Die griechische Regierung hatte das 13-seitige Papier kurz vor Abgabeschluss am späten Donnerstagabend der EU übermittelt. Die Griechen hätten ihre Entschlossenheit gezeigt, in der Eurozone zu bleiben, gab sich Hollande angesichts der neuesten Reformliste am Freitag optimistisch. Er nannte die kommenden Stunden "entscheidend". Laut Berichten griechischer Medien hatten Experten des Finanzministeriums in Athen bei der Erstellung des Reformpapiers eng mit französischen Beratern zusammengearbeitet.

Auch Faymann und Renzi optimistisch
"Es gibt noch kein Ergebnis, aber die Chance auf eine Einigung besteht und diese Chance muss auch ernsthaft genutzt werden", gab sich auch Faymann leicht optimistisch. "Die konstruktiven Kräfte müssen jetzt stärker sein als jene, die unter keinen Umständen eine Lösung wollen", unterstrich der Kanzler. Nach dem positiven Echo in den EU-Hauptstädten sprach Italiens Regierungschef Matteo Renzi gar davon, dass der für Sonntagnachmittag angesetzte Sondergipfel der Euroländer nun überflüssig wäre.
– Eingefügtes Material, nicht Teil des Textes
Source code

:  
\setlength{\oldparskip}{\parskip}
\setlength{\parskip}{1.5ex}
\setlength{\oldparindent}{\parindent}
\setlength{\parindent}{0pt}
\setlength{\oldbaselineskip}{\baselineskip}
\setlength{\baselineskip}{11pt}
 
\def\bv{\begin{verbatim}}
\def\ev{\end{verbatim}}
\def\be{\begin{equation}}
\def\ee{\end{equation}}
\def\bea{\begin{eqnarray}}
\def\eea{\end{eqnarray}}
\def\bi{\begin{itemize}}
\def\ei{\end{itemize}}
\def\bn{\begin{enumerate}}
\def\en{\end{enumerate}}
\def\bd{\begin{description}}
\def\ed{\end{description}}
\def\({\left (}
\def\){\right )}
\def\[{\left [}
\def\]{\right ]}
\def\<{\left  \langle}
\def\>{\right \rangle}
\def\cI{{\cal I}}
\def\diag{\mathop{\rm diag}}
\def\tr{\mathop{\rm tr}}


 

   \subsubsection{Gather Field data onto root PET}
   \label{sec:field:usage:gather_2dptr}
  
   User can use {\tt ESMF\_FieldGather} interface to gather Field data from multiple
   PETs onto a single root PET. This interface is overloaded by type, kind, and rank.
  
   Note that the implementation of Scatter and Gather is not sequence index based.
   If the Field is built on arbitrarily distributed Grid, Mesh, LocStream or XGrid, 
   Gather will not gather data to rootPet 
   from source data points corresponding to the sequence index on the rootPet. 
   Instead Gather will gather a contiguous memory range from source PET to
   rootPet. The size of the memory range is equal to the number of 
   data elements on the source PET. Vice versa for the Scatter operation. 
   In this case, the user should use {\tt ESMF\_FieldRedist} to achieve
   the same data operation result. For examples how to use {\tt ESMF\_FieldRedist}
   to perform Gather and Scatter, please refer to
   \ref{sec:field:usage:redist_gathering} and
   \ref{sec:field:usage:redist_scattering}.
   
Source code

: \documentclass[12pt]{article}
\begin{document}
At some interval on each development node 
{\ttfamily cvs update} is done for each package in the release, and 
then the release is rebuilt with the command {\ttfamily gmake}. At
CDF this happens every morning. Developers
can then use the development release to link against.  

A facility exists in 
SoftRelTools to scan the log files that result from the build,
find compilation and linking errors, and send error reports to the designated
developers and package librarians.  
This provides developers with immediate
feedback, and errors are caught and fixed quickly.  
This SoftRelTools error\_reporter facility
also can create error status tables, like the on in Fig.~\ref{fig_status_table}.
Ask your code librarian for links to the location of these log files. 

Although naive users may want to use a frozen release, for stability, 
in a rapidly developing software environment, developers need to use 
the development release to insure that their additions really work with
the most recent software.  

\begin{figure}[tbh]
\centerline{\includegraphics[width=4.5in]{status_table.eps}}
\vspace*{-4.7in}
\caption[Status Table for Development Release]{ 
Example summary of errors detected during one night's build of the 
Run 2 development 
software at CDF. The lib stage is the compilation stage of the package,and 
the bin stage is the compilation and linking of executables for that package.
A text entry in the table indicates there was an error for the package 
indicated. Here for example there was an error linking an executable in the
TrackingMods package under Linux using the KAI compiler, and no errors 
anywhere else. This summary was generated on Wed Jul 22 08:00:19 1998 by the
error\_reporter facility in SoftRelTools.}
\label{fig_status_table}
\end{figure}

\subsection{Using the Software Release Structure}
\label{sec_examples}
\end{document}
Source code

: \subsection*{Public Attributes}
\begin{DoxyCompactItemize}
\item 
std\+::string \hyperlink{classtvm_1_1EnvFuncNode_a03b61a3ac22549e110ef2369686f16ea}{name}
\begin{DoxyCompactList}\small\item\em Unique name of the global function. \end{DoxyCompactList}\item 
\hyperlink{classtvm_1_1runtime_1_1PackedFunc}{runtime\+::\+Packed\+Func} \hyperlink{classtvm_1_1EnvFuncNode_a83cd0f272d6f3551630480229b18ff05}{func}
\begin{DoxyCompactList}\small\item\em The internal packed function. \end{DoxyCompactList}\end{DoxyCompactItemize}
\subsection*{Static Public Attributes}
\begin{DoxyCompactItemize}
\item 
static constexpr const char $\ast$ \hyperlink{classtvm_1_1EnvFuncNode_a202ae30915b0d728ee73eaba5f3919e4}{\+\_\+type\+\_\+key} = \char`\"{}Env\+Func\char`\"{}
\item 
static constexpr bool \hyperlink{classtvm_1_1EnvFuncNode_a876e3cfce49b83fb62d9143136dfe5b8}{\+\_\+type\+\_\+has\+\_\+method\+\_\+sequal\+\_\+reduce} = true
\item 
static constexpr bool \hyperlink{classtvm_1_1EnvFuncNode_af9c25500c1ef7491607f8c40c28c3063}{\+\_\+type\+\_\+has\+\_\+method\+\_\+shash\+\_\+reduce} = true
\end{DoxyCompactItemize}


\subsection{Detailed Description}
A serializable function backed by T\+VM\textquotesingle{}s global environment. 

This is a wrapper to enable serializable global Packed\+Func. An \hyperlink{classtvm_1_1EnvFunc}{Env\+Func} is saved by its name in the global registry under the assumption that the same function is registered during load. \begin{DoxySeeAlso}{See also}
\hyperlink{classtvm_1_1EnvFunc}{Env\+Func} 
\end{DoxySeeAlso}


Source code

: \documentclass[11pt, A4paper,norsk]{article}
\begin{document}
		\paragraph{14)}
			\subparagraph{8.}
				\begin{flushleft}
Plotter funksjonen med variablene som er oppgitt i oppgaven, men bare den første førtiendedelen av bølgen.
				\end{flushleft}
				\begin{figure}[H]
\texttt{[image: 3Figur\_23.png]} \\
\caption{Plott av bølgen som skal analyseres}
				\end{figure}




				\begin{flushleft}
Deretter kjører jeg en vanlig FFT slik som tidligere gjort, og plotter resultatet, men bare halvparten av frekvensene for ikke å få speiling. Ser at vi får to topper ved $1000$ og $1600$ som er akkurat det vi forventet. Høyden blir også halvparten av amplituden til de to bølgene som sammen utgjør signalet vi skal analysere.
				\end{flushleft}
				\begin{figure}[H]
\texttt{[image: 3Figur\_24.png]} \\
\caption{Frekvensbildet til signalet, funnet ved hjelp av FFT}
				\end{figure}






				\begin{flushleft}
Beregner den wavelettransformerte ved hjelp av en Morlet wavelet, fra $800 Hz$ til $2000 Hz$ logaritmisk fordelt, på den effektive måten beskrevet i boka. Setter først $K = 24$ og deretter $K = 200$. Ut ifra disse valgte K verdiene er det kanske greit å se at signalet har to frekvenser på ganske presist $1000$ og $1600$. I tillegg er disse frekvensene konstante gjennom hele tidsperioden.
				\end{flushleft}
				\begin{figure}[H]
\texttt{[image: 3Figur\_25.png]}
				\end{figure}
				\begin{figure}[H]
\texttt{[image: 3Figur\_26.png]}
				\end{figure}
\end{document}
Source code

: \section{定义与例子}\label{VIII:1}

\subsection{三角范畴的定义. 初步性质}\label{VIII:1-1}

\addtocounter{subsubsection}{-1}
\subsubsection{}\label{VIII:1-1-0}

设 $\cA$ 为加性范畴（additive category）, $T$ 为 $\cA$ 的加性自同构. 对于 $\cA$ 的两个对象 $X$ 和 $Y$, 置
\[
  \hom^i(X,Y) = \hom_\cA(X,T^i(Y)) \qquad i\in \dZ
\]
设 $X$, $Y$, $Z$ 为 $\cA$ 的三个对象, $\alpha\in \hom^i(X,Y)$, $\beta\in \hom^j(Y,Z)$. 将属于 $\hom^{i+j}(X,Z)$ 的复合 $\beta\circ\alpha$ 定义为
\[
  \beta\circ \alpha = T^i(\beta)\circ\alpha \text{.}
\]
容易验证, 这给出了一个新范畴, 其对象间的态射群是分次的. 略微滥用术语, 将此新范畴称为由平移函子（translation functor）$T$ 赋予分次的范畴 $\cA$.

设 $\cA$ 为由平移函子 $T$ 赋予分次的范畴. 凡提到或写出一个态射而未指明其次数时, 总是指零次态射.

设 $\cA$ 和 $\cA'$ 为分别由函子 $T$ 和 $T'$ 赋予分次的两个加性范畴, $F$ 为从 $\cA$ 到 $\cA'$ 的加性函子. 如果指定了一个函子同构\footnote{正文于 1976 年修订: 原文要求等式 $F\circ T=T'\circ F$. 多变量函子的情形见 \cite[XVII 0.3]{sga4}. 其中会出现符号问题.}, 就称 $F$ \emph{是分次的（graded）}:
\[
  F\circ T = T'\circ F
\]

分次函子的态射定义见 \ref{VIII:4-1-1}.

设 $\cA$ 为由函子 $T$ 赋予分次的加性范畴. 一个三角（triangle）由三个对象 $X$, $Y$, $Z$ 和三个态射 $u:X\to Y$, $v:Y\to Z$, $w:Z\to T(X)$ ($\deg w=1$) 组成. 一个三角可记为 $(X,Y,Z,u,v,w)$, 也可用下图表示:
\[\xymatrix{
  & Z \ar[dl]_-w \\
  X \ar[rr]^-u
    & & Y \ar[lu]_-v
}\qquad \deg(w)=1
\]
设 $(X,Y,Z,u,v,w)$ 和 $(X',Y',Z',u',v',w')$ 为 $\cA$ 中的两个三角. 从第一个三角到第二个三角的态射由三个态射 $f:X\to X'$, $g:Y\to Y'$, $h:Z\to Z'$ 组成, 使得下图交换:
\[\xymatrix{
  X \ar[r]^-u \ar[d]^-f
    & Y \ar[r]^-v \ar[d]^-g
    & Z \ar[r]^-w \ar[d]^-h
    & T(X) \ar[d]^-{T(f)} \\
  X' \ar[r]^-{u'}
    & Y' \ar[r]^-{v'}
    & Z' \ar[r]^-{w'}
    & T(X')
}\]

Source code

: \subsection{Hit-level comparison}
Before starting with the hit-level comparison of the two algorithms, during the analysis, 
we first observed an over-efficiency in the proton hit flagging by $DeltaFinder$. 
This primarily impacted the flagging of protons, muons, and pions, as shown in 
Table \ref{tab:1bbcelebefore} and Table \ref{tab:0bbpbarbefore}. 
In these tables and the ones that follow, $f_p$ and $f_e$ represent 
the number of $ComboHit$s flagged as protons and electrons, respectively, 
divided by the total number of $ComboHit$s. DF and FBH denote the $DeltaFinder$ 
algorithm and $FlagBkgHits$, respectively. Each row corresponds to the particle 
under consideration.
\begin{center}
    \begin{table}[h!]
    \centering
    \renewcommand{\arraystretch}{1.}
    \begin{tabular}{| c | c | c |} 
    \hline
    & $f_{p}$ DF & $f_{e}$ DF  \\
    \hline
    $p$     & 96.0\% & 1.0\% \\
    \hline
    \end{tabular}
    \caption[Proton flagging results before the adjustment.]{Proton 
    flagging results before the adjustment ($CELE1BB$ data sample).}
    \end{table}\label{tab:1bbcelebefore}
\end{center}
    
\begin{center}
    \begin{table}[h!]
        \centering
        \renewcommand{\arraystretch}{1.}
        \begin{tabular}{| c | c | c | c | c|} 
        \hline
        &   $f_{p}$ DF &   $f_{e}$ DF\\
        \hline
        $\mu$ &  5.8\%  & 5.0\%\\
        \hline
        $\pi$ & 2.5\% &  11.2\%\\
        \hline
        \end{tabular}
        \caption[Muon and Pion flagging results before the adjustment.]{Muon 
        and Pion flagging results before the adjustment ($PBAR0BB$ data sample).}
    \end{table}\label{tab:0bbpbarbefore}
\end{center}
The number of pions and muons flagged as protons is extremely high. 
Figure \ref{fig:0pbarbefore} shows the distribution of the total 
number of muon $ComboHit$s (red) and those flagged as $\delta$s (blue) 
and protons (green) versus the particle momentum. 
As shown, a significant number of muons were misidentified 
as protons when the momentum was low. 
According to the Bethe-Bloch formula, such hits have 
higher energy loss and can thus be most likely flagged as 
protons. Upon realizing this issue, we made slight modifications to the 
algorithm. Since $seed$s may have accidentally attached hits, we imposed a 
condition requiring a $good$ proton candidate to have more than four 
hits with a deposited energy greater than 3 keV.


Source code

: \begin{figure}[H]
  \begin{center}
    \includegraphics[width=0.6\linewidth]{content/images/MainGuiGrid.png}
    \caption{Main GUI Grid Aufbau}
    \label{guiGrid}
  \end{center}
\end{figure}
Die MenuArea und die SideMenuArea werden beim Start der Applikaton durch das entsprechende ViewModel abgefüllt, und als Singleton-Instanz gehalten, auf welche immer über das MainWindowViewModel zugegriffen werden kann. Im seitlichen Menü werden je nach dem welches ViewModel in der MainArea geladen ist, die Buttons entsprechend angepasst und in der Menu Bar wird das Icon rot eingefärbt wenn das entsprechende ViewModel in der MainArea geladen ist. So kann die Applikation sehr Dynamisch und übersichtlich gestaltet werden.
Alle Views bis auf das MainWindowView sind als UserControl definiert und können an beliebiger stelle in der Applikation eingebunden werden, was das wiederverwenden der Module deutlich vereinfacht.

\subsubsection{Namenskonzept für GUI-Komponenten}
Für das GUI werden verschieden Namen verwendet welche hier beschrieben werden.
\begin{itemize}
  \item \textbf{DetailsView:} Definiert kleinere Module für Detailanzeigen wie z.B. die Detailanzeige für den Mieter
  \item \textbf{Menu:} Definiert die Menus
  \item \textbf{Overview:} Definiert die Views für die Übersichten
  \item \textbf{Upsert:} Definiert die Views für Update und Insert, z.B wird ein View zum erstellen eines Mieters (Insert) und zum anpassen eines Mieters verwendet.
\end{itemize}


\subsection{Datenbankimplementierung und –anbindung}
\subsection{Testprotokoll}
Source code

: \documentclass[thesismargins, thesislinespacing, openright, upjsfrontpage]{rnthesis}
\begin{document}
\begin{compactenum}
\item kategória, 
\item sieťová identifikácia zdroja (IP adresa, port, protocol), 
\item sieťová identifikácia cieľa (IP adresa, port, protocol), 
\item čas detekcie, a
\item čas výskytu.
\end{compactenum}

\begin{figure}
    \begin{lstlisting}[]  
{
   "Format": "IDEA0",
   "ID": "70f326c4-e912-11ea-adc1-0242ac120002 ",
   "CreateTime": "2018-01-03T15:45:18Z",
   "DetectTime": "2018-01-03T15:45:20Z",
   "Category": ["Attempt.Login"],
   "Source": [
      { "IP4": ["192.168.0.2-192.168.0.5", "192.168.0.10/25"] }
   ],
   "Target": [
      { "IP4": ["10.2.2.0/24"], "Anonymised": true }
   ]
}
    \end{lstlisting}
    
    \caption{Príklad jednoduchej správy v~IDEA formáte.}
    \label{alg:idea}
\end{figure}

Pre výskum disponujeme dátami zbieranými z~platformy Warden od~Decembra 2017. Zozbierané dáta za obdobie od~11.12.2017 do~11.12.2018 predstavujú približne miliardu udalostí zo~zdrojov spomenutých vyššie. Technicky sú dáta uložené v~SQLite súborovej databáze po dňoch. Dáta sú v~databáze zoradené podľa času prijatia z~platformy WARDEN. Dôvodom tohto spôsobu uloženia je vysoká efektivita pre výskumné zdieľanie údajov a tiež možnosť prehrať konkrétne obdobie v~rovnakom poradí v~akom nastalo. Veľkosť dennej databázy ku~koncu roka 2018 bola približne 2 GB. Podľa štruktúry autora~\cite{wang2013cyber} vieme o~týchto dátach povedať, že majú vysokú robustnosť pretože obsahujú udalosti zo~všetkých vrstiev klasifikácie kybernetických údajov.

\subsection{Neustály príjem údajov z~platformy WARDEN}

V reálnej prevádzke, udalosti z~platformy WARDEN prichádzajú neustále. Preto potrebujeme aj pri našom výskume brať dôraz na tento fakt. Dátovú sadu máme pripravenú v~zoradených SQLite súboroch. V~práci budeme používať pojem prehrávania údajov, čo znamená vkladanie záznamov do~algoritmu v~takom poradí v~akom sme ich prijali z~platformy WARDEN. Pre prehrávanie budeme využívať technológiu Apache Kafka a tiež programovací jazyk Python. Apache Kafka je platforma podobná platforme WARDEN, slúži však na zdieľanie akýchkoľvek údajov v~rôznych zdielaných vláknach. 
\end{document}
Eurogruppen-Chef Jeroen Dijsselbloem äußerte sich unterdessen noch zurückhaltend: Athen habe einen "umfassenden Text" vorgelegt, "aber dessen Qualität muss sich erst noch erweisen". Er warte darauf, dass die Institutionen die Vorschläge evaluieren.

Die Bewertung der drei Geldgeber-Institutionen EU-Kommission, Europäische Zentralbank und Internationaler Währungsfonds soll nun so rasch wie möglich an die Eurogruppe übermittelt werden, die dann am Samstag bei einem Sondertreffen darüber beraten wird. Wenn die Euro-Finanzminister grünes Licht für die griechischen Vorschläge geben, könnte der geplante Gipfel der Euroländer am Sonntagnachmittag tatsächlich, wie von Renzi in Aussicht gestellt, hinfällig werden. Dann reicht das Treffen der 28 Staats- und Regierungschefs der EU am Sonntagabend in Brüssel.

Parlament erteilte Regierung Vollmacht
Einen wesentlichen Schritt für eine Einigung im Schuldendrama hat das griechische Parlament in der Nacht auf Samstag getan. Dieses erteilte Tsipras die Vollmacht, über weitere Spar- und Reformmaßnahmen zu verhandeln und eine Einigung zu erzielen. Insgesamt billigten 251 Abgeordnete das Paket, wie das Parlamentspräsidium in der Nacht auf Samstag mitteilte. Demnach stimmten 32 Parlamentarier dagegen. Acht enthielten sich der Stimme. Allerdings standen nicht alle Parlamentarier der Regierungskoalition hinter Regierungschef Tsipras.

Österreich und fünf weitere Euroländer am Zug
Im Falle einer Einigung mit Griechenland am Wochenende müssen dann Österreich und fünf weitere Euroländer sofort, also bereits am Montag oder Dienstag, ihre nationalen Parlamente befassen, um ein Mandat für Verhandlungen mit Athen über ein neues Hilfsprogramm im Rahmen des Euro-Rettungsschirms ESM zu geben. Neben Österreich sind dies Deutschland, die Niederlande, die Slowakei, Estland und Finnland. Zu einem späteren Zeitpunkt müssten die Länder dann noch einmal ihre Parlamente befassen, um den ausgehandelten Vertrag zu billigen.

Banken wohl noch bis Ende nächster Woche geschlossen
Somit bleibt vorerst nur offen, ob das Vertrauen der Geldgeber groß genug ist, dass Griechenland nicht nur Papiere unterschreibt, sondern auch erfüllt. Für die Griechen wird die Lage jedenfalls immer düsterer: Die Banken des Krisenlandes dürften auch im Falle einer Einigung mit den internationalen Gläubigern noch die gesamte nächste Woche geschlossen, hieß es am Freitagabend. Ihnen fehle schlicht das nötige Geld, um aufzusperren. Den Finanzinstituten verbleibe bis Montagabend noch ein Finanzpolster von schätzungsweise 750 Millionen Euro, sagte ein ranghoher Bankenvertreter, der anonym bleiben wollte. Von 10 bis 14 Milliarden Euro zur Rekapitalisierung ist die Rede.